Newcastle United introduce 'sound shirts' for deaf fans

Ryan Gregson and David Wilson
Newcastle United fans Ryan Gregson and David Wilson will experience a match wearing the "sound shirts" [BBC Sport]

Newcastle United are set to introduce ground-breaking "sound shirts", which will allow deaf fans to "feel" the noise of St James' Park for the first time.

The shirts, which look like a normal replica jersey, turn sound into touch using special sensors and motors - known as haptic technology - and will be used at a football match for the first time when Newcastle host Tottenham in the Premier League on Saturday.

"When you're wearing the shirt, it's a bit like you're wearing the stadium," said Ryan Genz, co-founder of Cute Circuit, the company behind the technology.

"We have microphones hidden all around St James' that are capturing different parts of the crowd noise."

The sound from those microphones is transmitted to tiny motors embedded in the fabric of the shirt.

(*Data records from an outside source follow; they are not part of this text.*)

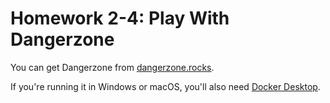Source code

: # Homework 2-4: Play With Dangerzone

You can get Dangerzone from [dangerzone.rocks](https://dangerzone.rocks/).

If you're running it in Windows or macOS, you'll also need [Docker Desktop](https://www.docker.com/products/docker-desktop).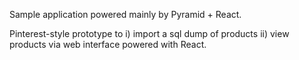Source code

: Sample application powered mainly by Pyramid + React.

Pinterest-style prototype to i) import a sql dump of products ii) view products via web interface powered with React.
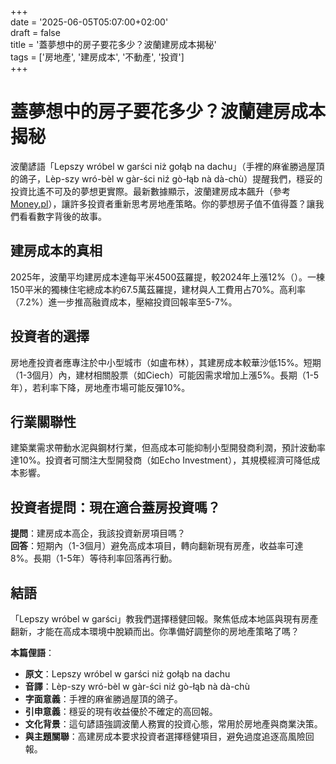 +++  
date = '2025-06-05T05:07:00+02:00'  
draft = false  
title = '蓋夢想中的房子要花多少？波蘭建房成本揭秘'  
tags = ['房地產', '建房成本', '不動產', '投資']  
+++

# 蓋夢想中的房子要花多少？波蘭建房成本揭秘

波蘭諺語「Lepszy wróbel w garści niż gołąb na dachu」（手裡的麻雀勝過屋頂的鴿子，Lèp-szy wró-bèl w gàr-ści niź gò-łąb nà dà-chù）提醒我們，穩妥的投資比遙不可及的夢想更實際。最新數據顯示，波蘭建房成本飆升（參考 [Money.pl](https://www.money.pl/gospodarka/za-ile-mozna-wybudowac-dom-oto-kosztorys-7164020034218752a.html)），讓許多投資者重新思考房地產策略。你的夢想房子值不值得蓋？讓我們看看數字背後的故事。

## 建房成本的真相
2025年，波蘭平均建房成本達每平米4500茲羅提，較2024年上漲12%（）。一棟150平米的獨棟住宅總成本約67.5萬茲羅提，建材與人工費用占70%。高利率（7.2%）進一步推高融資成本，壓縮投資回報率至5-7%。

## 投資者的選擇
房地產投資者應專注於中小型城市（如盧布林），其建房成本較華沙低15%。短期（1-3個月）內，建材相關股票（如Ciech）可能因需求增加上漲5%。長期（1-5年），若利率下降，房地產市場可能反彈10%。

## 行業關聯性
建築業需求帶動水泥與鋼材行業，但高成本可能抑制小型開發商利潤，預計波動率達10%。投資者可關注大型開發商（如Echo Investment），其規模經濟可降低成本影響。

## 投資者提問：現在適合蓋房投資嗎？
**提問**：建房成本高企，我該投資新房項目嗎？  
**回答**：短期內（1-3個月）避免高成本項目，轉向翻新現有房產，收益率可達8%。長期（1-5年）等待利率回落再行動。

## 結語
「Lepszy wróbel w garści」教我們選擇穩健回報。聚焦低成本地區與現有房產翻新，才能在高成本環境中脫穎而出。你準備好調整你的房地產策略了嗎？

**本篇俚語**：  
- **原文**：Lepszy wróbel w garści niż gołąb na dachu  
- **音譯**：Lèp-szy wró-bèl w gàr-ści niź gò-łąb nà dà-chù  
- **字面意義**：手裡的麻雀勝過屋頂的鴿子。  
- **引申意義**：穩妥的現有收益優於不確定的高回報。  
- **文化背景**：這句諺語強調波蘭人務實的投資心態，常用於房地產與商業決策。  
- **與主題關聯**：高建房成本要求投資者選擇穩健項目，避免過度追逐高風險回報。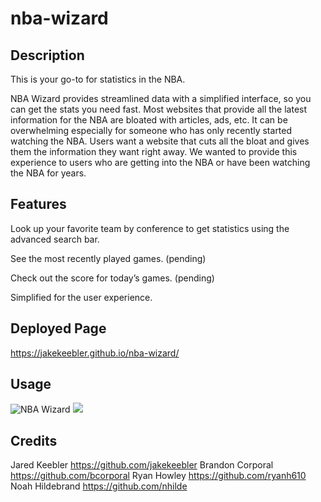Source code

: # nba-wizard

## Description

This is your go-to for statistics in the NBA.

NBA Wizard provides streamlined data with a simplified interface, so you can get the stats you need fast.
Most websites that provide all the latest information for the NBA are bloated with articles, ads, etc. It can be overwhelming especially for someone who has only recently started watching the NBA. Users want a website that cuts all the bloat and gives them the information they want right away.
We wanted to provide this experience to users who are getting into the NBA or have been watching the NBA for years. 

## Features

Look up your favorite team by conference to get statistics using the advanced search bar.

See the most recently played games. (pending)

Check out the score for today’s games. (pending)

Simplified for the user experience.

## Deployed Page

https://jakekeebler.github.io/nba-wizard/


## Usage

![NBA Wizard](./assets/readmeScreenshot.png)
![](./assets/readme2%20screenshot.png)

## Credits

Jared Keebler https://github.com/jakekeebler
Brandon Corporal https://github.com/bcorporal
Ryan Howley https://github.com/ryanh610
Noah Hildebrand https://github.com/nhilde

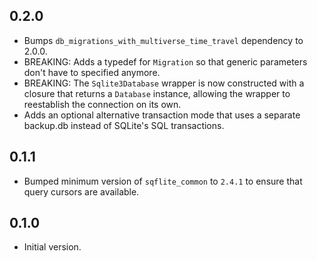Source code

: ## 0.2.0

- Bumps `db_migrations_with_multiverse_time_travel` dependency to 2.0.0.
- BREAKING: Adds a typedef for `Migration` so that generic parameters don't have to specified anymore.
- BREAKING: The `Sqlite3Database` wrapper is now constructed with a closure that returns a `Database` instance, allowing the wrapper to reestablish the connection on its own.
- Adds an optional alternative transaction mode that uses a separate backup.db instead of SQLite's SQL transactions.

## 0.1.1

- Bumped minimum version of `sqflite_common` to `2.4.1` to ensure that query cursors are available.

## 0.1.0

- Initial version.
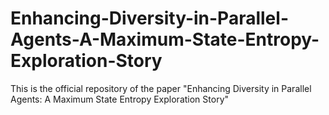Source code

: # Enhancing-Diversity-in-Parallel-Agents-A-Maximum-State-Entropy-Exploration-Story
This is the official repository of the paper "Enhancing Diversity in Parallel Agents: A Maximum State Entropy Exploration Story"
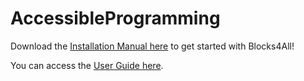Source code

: # AccessibleProgramming


Download the [Installation Manual here](https://github.com/CSE482win2018/AccessibleProgramming/blob/master/Installation%20Manual.pdf) to get started with Blocks4All!

You can access the [User Guide here](https://github.com/CSE482win2018/AccessibleProgramming/blob/master/User%20Guide.pdf).
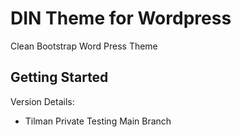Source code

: DIN Theme for Wordpress
===

Clean Bootstrap Word Press Theme

Getting Started
---------------

Version Details:

- Tilman Private Testing Main Branch



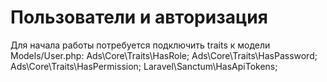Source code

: # Пользователи и авторизация

Для начала работы потребуется подключить traits к модели Models/User.php:
Ads\Core\Traits\HasRole;
Ads\Core\Traits\HasPassword;
Ads\Core\Traits\HasPermission;
Laravel\Sanctum\HasApiTokens;


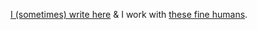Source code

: [I (sometimes) write here](https://qbunt.com) & I work with [these fine humans](https://vynyl.com).
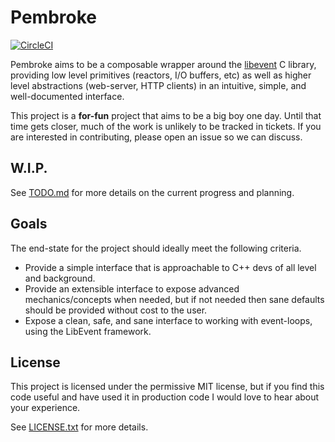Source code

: # Pembroke

[![CircleCI](https://circleci.com/gh/JohnMurray/pembroke/tree/master.svg?style=svg)](https://circleci.com/gh/JohnMurray/pembroke/tree/master)

Pembroke aims to be a composable wrapper around the [libevent][libevent_homepage] C library, providing low
level primitives (reactors, I/O buffers, etc) as well as higher level abstractions (web-server, HTTP clients)
in an intuitive, simple, and well-documented interface.

This project is a __for-fun__ project that aims to be a big boy one day. Until that time gets closer, much
of the work is unlikely to be tracked in tickets. If you are interested in contributing, please open an issue
so we can discuss.

## W.I.P.

See [TODO.md][todo_file] for more details on the current progress and planning.

## Goals

The end-state for the project should ideally meet the following criteria.

  + Provide a simple interface that is approachable to C++ devs of all level and background.
  + Provide an extensible interface to expose advanced mechanics/concepts when needed, but if not needed then
    sane defaults should be provided without cost to the user.
  + Expose a clean, safe, and sane interface to working with event-loops, using the LibEvent framework.

## License

This project is licensed under the permissive MIT license, but if you find this code useful and have used it
in production code I would love to hear about your experience. 

See [LICENSE.txt][license_file] for more details.

  [libevent_homepage]: https://libevent.org/
  [license_file]: ./LICENSE.txt
  [todo_file]: ./TODO.md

These vibrate and light up in response to the atmosphere in the ground.

"It's not just the people near you that you're feeling in the shirt," Genz said. "You're feeling people chanting and cheering all over the entire stadium. And you're feeling them in different parts of the shirt."

The shirts will be worn by fans who are deaf or have hearing loss - among them season-ticket holders Ryan Gregson and David Wilson.

"I'm excited," said Gregson, 28. "It will link us to the stadium, to the crowd, the music and the singing."

The friends, who use British Sign Language to communicate, have worn the shirts briefly as part of a demonstration, but have yet to experience the real thing.

Wilson said: "I could feel [the shirt] on my body and I thought: 'Wow, is this what sound feels like?' It was so different. I felt like it was alive."

The launch has been driven by Newcastle's sponsor, Sela, which for Saturday's game will donate the space it normally has on the front of the club's shirts to RNID, the national hearing loss charity.

Saturday's match is being used to raise awareness of the 12 million people in the UK who are deaf or hard of hearing, and make attending a live game a more inclusive experience.

Teri Devine, the RNID's director for inclusion, said: "Deaf people love sport as much as anybody else.

"I'm sure the deaf community will absolutely embrace the haptic shirts and we would love other clubs to pick up on this sort of technology, and other technologies that can do to make the game more accessible for deaf people."

The technology has previously been used by deaf people to experience classical music at concert halls.

Francesca Rosella, who invented the shirt with her colleague Genz, explained that adapting the shirt for a football match was a big challenge.

She said: "In a stadium, everybody is cheering and screaming and so it's a completely different environment.

"That brings a whole new dimension of having really been into the thick of the action that we didn't have previously."